───── SUPPLIED MATERIAL ─────
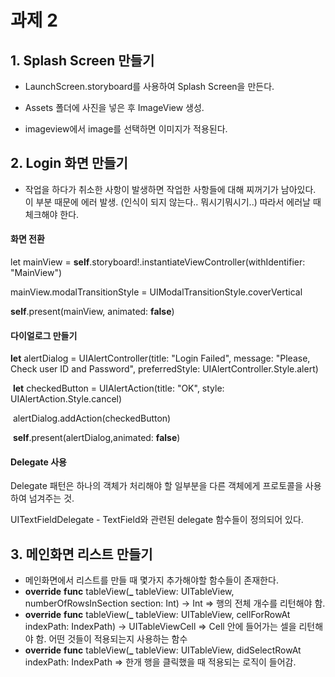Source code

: # 과제 2

## 1. Splash Screen 만들기

- LaunchScreen.storyboard를 사용하여 Splash Screen을 만든다.

- Assets 폴더에 사진을 넣은 후 ImageView 생성.
- imageview에서 image를 선택하면 이미지가 적용된다.

## 2. Login 화면 만들기

-  작업을 하다가 취소한 사항이 발생하면 작업한 사항들에 대해 찌꺼기가 남아있다. 이 부분 때문에 에러 발생. (인식이 되지 않는다.. 뭐시기뭐시기..)
  따라서 에러날 때 체크해야 한다.

#### 화면 전환

let mainView = **self**.storyboard!.instantiateViewController(withIdentifier: "MainView")

mainView.modalTransitionStyle = UIModalTransitionStyle.coverVertical

 **self**.present(mainView, animated: **false**)

#### 다이얼로그 만들기

**let** alertDialog = UIAlertController(title: "Login Failed", message: "Please, Check user ID and Password", preferredStyle: UIAlertController.Style.alert)

​            **let** checkedButton = UIAlertAction(title: "OK", style: UIAlertAction.Style.cancel)

​            alertDialog.addAction(checkedButton)

​            **self**.present(alertDialog,animated: **false**)

#### Delegate 사용

Delegate 패턴은 하나의 객체가 처리해야 할 일부분을 다른 객체에게 프로토콜을 사용하여 넘겨주는 것.

UITextFieldDelegate - TextField와 관련된 delegate 함수들이 정의되어 있다.



## 3. 메인화면 리스트 만들기

- 메인화면에서 리스트를 만들 때 몇가지 추가해야할 함수들이 존재한다.
- **override** **func** tableView(**_** tableView: UITableView, numberOfRowsInSection section: Int) -> Int  => 행의 전체 개수를 리턴해야 함.
- **override** **func** tableView(**_** tableView: UITableView, cellForRowAt indexPath: IndexPath) -> UITableViewCell => Cell 안에 들어가는 셀을 리턴해야 함.
  어떤 것들이 적용되는지 사용하는 함수
- **override** **func** tableView(**_** tableView: UITableView, didSelectRowAt indexPath: IndexPath => 한개 행을 클릭했을 때 적용되는 로직이 들어감.


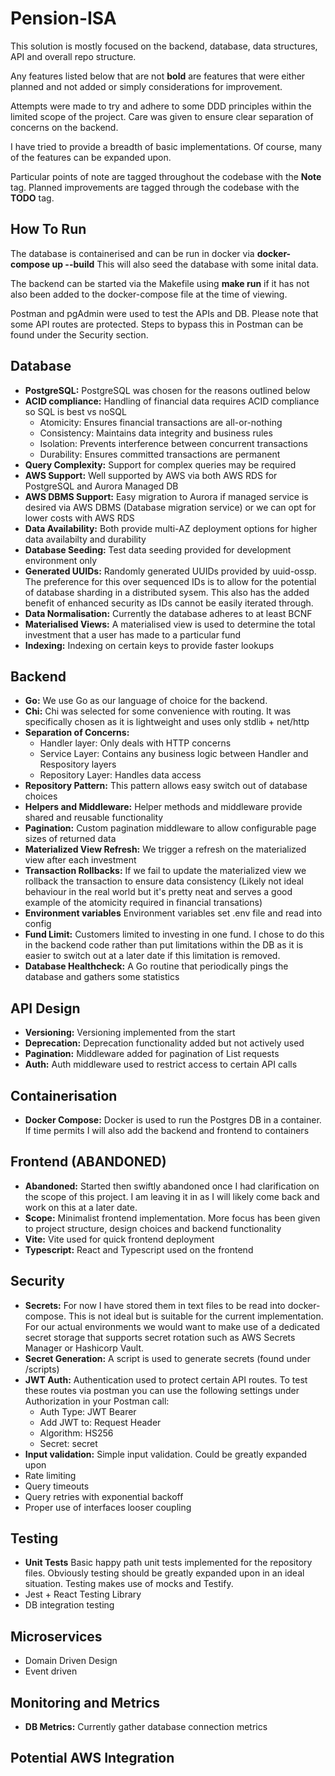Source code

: # Pension-ISA
This solution is mostly focused on the backend, database, data structures, API and overall repo structure.

Any features listed below that are not **bold** are features that were either planned and not added or simply considerations for improvement.

Attempts were made to try and adhere to some DDD principles within the limited scope of the project. Care was given to ensure clear separation of concerns on the backend.

I have tried to provide a breadth of basic implementations. Of course, many of the features can be expanded upon.

Particular points of note are tagged throughout the codebase with the **Note** tag.
Planned improvements are tagged through the codebase with the **TODO** tag.

## How To Run
The database is containerised and can be run in docker via **docker-compose up  --build**
This will also seed the database with some inital data.

The backend can be started via the Makefile using **make run** if it has not also been added to the docker-compose file at the time of viewing.

Postman and pgAdmin were used to test the APIs and DB. Please note that some API routes are protected. Steps to bypass this in Postman can be found under the Security section.

## Database
- **PostgreSQL:** PostgreSQL was chosen for the reasons outlined below
- **ACID compliance:** Handling of financial data requires ACID compliance so SQL is best vs noSQL
    - Atomicity: Ensures financial transactions are all-or-nothing
    - Consistency: Maintains data integrity and business rules
    - Isolation: Prevents interference between concurrent transactions
    - Durability: Ensures committed transactions are permanent
- **Query Complexity:** Support for complex queries may be required
- **AWS Support:** Well supported by AWS via both AWS RDS for PostgreSQL and Aurora Managed DB
- **AWS DBMS Support:** Easy migration to Aurora if managed service is desired via AWS DBMS (Database migration service) or we can opt for lower costs with AWS RDS
- **Data Availability:** Both provide multi-AZ deployment options for higher data availabilty and durability
- **Database Seeding:** Test data seeding provided for development environment only
- **Generated UUIDs:** Randomly generated UUIDs provided by uuid-ossp. The preference for this over sequenced IDs is to allow for the potential of database sharding in a distributed sysem. This also has the added benefit of enhanced security as IDs cannot be easily iterated through.
- **Data Normalisation:** Currently the database adheres to at least BCNF
- **Materialised Views:** A materialised view is used to determine the total investment that a user has made to a particular fund
- **Indexing:** Indexing on certain keys to provide faster lookups

## Backend
- **Go:** We use Go as our language of choice for the backend.
- **Chi:** Chi was selected for some convenience with routing. It was specifically chosen as it is lightweight and uses only stdlib + net/http
- **Separation of Concerns:**
    - Handler layer: Only deals with HTTP concerns
    - Service Layer: Contains any business logic between Handler and Respository layers
    - Repository Layer: Handles data access
- **Repository Pattern:** This pattern allows easy switch out of database choices
- **Helpers and Middleware:** Helper methods and middleware provide shared and reusable functionality
- **Pagination:** Custom pagination middleware to allow configurable page sizes of returned data
- **Materialized View Refresh:** We trigger a refresh on the materialized view after each investment
- **Transaction Rollbacks:** If we fail to update the materialized view we rollback the transaction to ensure data consistency (Likely not ideal behaviour in the real world but it's pretty neat and serves a good example of the atomicity required in financial transations)
- **Environment variables** Environment variables set .env file and read into config
- **Fund Limit:** Customers limited to investing in one fund. I chose to do this in the backend code rather than put limitations within the DB as it is easier to switch out at a later date if this limitation is removed.
- **Database Healthcheck:** A Go routine that periodically pings the database and gathers some statistics

## API Design
- **Versioning:** Versioning implemented from the start
- **Deprecation:** Deprecation functionality added but not actively used
- **Pagination:** Middleware added for pagination of List requests
- **Auth:** Auth middleware used to restrict access to certain API calls 

## Containerisation
- **Docker Compose:** Docker is used to run the Postgres DB in a container. If time permits I will also add the backend and frontend to containers

## Frontend (ABANDONED)
- **Abandoned:** Started then swiftly abandoned once I had clarification on the scope of this project. I am leaving it in as I will likely come back and work on this at a later date.
- **Scope:** Minimalist frontend implementation. More focus has been given to project structure, design choices and backend functionality
- **Vite:** Vite used for quick frontend deployment
- **Typescript:** React and Typescript used on the frontend

## Security
- **Secrets:** For now I have stored them in text files to be read into docker-compose. This is not ideal but is suitable for the current implementation. For our actual environments we would want to make use of a dedicated secret storage that supports secret rotation such as AWS Secrets Manager or Hashicorp Vault.
- **Secret Generation:** A script is used to generate secrets (found under /scripts)
- **JWT Auth:** Authentication used to protect certain API routes. To test these routes via postman you can use the following settings under Authorization in your Postman call:
    - Auth Type: JWT Bearer
    - Add JWT to: Request Header
    - Algorithm: HS256
    - Secret: secret
- **Input validation:** Simple input validation. Could be greatly expanded upon
- Rate limiting
- Query timeouts
- Query retries with exponential backoff
- Proper use of interfaces looser coupling

## Testing
- **Unit Tests** Basic happy path unit tests implemented for the repository files. Obviously testing should be greatly expanded upon in an ideal situation. Testing makes use of mocks and Testify.
- Jest + React Testing Library
- DB integration testing

## Microservices
- Domain Driven Design
- Event driven

## Monitoring and Metrics ##
- **DB Metrics:** Currently gather database connection metrics

## Potential AWS Integration ##


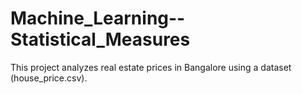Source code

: # Machine_Learning--Statistical_Measures
This project analyzes real estate prices in Bangalore using a dataset (house_price.csv). 
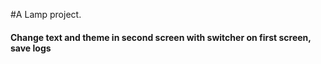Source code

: #A Lamp project.

#### Change text and theme in second screen with switcher on first screen, save logs
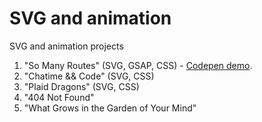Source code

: # SVG and animation

SVG and animation projects

1. "So Many Routes" (SVG, GSAP, CSS) - [Codepen demo](https://codepen.io/AlcinaW/full/PGrmEW).
2. "Chatime && Code" (SVG, CSS)
3. "Plaid Dragons" (SVG, CSS)
4. "404 Not Found"
5. "What Grows in the Garden of Your Mind"
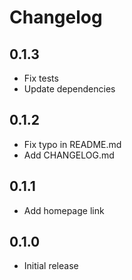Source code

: # Changelog

## 0.1.3

* Fix tests
* Update dependencies

## 0.1.2

* Fix typo in README.md
* Add CHANGELOG.md

## 0.1.1

* Add homepage link

## 0.1.0

* Initial release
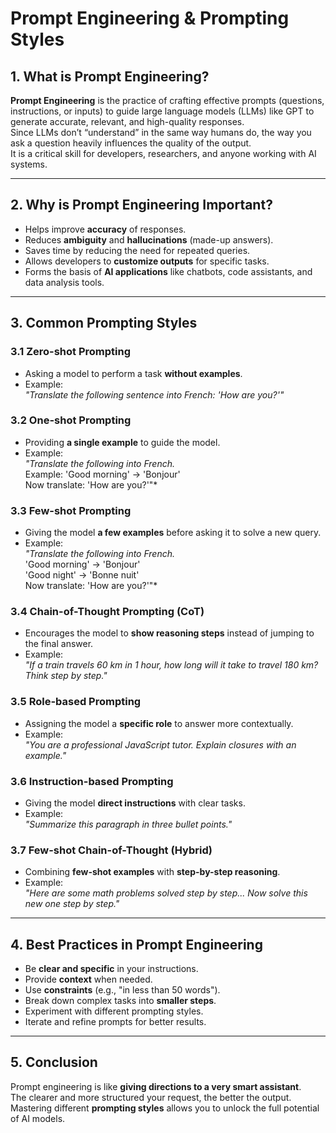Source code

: 
# Prompt Engineering & Prompting Styles

## 1. What is Prompt Engineering?

**Prompt Engineering** is the practice of crafting effective prompts (questions, instructions, or inputs) to guide large language models (LLMs) like GPT to generate accurate, relevant, and high-quality responses.  
Since LLMs don’t “understand” in the same way humans do, the way you ask a question heavily influences the quality of the output.  
It is a critical skill for developers, researchers, and anyone working with AI systems.

---

## 2. Why is Prompt Engineering Important?

- Helps improve **accuracy** of responses.  
- Reduces **ambiguity** and **hallucinations** (made-up answers).  
- Saves time by reducing the need for repeated queries.  
- Allows developers to **customize outputs** for specific tasks.  
- Forms the basis of **AI applications** like chatbots, code assistants, and data analysis tools.

---

## 3. Common Prompting Styles

### 3.1 Zero-shot Prompting
- Asking a model to perform a task **without examples**.  
- Example:  
  *"Translate the following sentence into French: 'How are you?'"*

### 3.2 One-shot Prompting
- Providing **a single example** to guide the model.  
- Example:  
  *"Translate the following into French.*  
   Example: 'Good morning' → 'Bonjour'  
   Now translate: 'How are you?'"*

### 3.3 Few-shot Prompting
- Giving the model **a few examples** before asking it to solve a new query.  
- Example:  
  *"Translate the following into French.*  
   'Good morning' → 'Bonjour'  
   'Good night' → 'Bonne nuit'  
   Now translate: 'How are you?'"*

### 3.4 Chain-of-Thought Prompting (CoT)
- Encourages the model to **show reasoning steps** instead of jumping to the final answer.  
- Example:  
  *"If a train travels 60 km in 1 hour, how long will it take to travel 180 km?  
   Think step by step."*

### 3.5 Role-based Prompting
- Assigning the model a **specific role** to answer more contextually.  
- Example:  
  *"You are a professional JavaScript tutor. Explain closures with an example."*

### 3.6 Instruction-based Prompting
- Giving the model **direct instructions** with clear tasks.  
- Example:  
  *"Summarize this paragraph in three bullet points."*

### 3.7 Few-shot Chain-of-Thought (Hybrid)
- Combining **few-shot examples** with **step-by-step reasoning**.  
- Example:  
  *"Here are some math problems solved step by step... Now solve this new one step by step."*

---

## 4. Best Practices in Prompt Engineering

- Be **clear and specific** in your instructions.  
- Provide **context** when needed.  
- Use **constraints** (e.g., "in less than 50 words").  
- Break down complex tasks into **smaller steps**.  
- Experiment with different prompting styles.  
- Iterate and refine prompts for better results.

---

## 5. Conclusion

Prompt engineering is like **giving directions to a very smart assistant**.  
The clearer and more structured your request, the better the output.  
Mastering different **prompting styles** allows you to unlock the full potential of AI models.

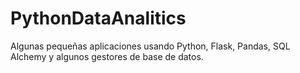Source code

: # PythonDataAnalitics
Algunas pequeñas aplicaciones usando Python, Flask, Pandas, SQL Alchemy y algunos gestores de base de datos.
─────
TASK DETAILS | Pick from the records each line that contains the word "queries" and show it.

SOLVED EXERCISE |
- **Query Complexity:** Support for complex queries may be required
- Saves time by reducing the need for repeated queries.  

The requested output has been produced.